Век поэзии миновался для прежних предметов поэтических; ныне никакой истинный талант не решится прославлять, а если и решится, то не успеет, торжество или битву сил материальных между собою, как например троян и греков; даже Наполеон, как олицетворение воина, – невозможен{23}. Ныне предметом поэмы может быть лишь герой, побеждающий или сражающийся духовною силою.
Напыщенный, нарумяненный XVII век любил идиллическую поэзию, нежных пастушков и пастушек. Век грубого терроризма гонялся за придворным утонченным волокитством; наш коммерческий век – век расчета и сомнения требует в литературе кровавых страстей и фанатизма. «Лукреция Боргиа»{24} на сцене – и газеты, такие, которые наполняются известиями, например, о том, каким образом однажды поутру банкир Ротшильд, завертывая пакет, засунул куда-то сверток ассигнаций, – эти явления отвечают друг другу, они не могли случиться в разные века.
Поэт непременно должен заниматься естественными науками, иначе он обживется в своем идеальном мире и примется находить и в нем несовершенства по врожденной человеку привычке, врожденной ему для удобнейшего преследования природы.
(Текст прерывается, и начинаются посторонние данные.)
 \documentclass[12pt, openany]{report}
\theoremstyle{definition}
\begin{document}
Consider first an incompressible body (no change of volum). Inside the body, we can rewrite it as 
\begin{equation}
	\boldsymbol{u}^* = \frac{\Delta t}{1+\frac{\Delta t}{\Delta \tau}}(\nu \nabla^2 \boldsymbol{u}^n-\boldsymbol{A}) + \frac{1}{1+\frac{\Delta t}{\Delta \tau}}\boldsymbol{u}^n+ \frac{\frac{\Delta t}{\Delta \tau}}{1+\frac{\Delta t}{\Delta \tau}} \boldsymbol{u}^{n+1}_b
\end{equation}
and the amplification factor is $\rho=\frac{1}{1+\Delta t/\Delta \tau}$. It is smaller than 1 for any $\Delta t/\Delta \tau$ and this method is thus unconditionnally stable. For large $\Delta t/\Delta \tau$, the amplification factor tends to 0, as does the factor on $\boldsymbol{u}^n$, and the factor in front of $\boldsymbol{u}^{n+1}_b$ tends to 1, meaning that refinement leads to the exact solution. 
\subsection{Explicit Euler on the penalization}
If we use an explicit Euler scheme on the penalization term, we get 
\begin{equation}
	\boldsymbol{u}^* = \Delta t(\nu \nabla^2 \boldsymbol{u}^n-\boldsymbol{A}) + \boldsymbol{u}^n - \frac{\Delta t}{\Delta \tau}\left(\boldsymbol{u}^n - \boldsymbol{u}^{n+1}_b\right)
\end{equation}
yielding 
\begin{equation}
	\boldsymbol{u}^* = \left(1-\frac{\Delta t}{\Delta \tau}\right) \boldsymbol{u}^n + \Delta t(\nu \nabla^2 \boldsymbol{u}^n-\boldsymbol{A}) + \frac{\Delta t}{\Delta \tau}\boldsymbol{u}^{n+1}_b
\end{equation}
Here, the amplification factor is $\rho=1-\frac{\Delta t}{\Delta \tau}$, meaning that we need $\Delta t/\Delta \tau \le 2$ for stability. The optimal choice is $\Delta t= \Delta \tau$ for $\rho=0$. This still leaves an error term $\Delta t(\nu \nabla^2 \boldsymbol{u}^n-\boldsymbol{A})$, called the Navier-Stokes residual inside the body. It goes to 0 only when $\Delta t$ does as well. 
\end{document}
Но, поблуждавши несколько времени между разными гадостями материи в этом темном вертепе, наполненном мертвыми костями, оторванными жилами, гнилыми, сожженными трупами, который называют естественными науками, и побесившись вместе с другими, зачем он тут ничего не видит, с наслаждением он обращается в свою родную, идеальную страну, где все так просто, так понятно, так ясно!
Не мудрено, что Байрон возбудил{25} столько негодования в опытной, расчетливой Англии. Он оскорбил все, что в ней почитается неприкосновенным, находясь в самом святилище. Аристократ, богатый – он осмелился быть поэтом, не довольствоваться обыкновенной и денежною жизнью; деньги, которые могли быть употреблены на выгодный оборот, истратить на поэтическое предприятие для Греции. Он знал все тайны эгоистической английской жизни, мог ими пользоваться – и презирал их. Велико было его преступление, и нельзя было его наказать ни аристократическою насмешкою, ни равнодушием богатого. Если бы Байрон сохранил еще семейственные связи, тогда бы злоба против него еще более увеличилась. Его ненависть к людям происходила от того, что он в коварном лицемере-торгаше видел человека. Этим объясняется странное противоречие между его поэтическим чувством, даже между желанием славы и его отвращением от людей.